- WHAT YOU HAVE TO DO
Extract all lines in the data that contain the word "除此以外".

- MATERIAL SUPPLIED

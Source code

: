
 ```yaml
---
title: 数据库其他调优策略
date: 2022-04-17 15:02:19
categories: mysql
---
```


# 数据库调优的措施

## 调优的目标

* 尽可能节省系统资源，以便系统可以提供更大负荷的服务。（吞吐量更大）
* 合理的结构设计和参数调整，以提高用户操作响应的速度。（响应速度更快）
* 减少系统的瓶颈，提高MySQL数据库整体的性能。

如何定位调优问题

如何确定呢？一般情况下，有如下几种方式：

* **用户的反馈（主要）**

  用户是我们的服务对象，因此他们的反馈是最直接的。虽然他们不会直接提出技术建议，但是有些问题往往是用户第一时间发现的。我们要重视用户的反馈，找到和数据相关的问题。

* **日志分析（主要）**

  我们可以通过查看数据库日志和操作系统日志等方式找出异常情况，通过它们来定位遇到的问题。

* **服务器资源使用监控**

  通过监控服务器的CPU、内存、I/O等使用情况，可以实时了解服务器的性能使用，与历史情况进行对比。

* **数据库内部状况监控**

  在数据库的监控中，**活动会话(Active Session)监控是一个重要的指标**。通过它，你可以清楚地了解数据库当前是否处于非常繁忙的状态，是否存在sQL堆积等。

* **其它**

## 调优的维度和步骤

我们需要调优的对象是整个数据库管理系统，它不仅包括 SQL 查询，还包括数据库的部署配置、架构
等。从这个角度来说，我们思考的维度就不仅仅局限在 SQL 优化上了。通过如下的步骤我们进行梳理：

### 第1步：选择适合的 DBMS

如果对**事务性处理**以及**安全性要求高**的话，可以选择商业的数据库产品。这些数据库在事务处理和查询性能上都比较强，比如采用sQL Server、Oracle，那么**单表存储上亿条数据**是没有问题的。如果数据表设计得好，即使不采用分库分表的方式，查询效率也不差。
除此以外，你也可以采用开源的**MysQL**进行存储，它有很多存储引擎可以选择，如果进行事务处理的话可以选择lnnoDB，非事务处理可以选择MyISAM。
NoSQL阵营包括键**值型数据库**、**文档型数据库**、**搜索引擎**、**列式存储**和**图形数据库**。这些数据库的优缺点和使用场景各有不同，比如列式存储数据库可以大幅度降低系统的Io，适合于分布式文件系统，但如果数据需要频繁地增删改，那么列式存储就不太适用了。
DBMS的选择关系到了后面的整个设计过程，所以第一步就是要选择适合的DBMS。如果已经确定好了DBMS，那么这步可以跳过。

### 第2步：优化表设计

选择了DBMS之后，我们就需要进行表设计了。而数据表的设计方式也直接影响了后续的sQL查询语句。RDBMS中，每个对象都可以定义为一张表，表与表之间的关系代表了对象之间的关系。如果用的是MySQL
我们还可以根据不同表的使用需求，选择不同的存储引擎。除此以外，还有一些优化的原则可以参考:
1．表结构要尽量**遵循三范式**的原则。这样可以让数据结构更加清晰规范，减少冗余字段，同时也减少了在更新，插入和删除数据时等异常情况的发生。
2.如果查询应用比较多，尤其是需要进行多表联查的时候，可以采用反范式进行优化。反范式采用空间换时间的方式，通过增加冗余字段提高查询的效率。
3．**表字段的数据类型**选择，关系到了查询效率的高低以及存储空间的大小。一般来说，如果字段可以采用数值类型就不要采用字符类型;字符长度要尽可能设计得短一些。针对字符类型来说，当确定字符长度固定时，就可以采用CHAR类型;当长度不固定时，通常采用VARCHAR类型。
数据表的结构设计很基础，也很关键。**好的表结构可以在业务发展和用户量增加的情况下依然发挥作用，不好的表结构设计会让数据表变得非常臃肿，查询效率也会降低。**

- RESULT FOR THIS EXERCISE
除此以外，你也可以采用开源的**MysQL**进行存储，它有很多存储引擎可以选择，如果进行事务处理的话可以选择lnnoDB，非事务处理可以选择MyISAM。
我们还可以根据不同表的使用需求，选择不同的存储引擎。除此以外，还有一些优化的原则可以参考:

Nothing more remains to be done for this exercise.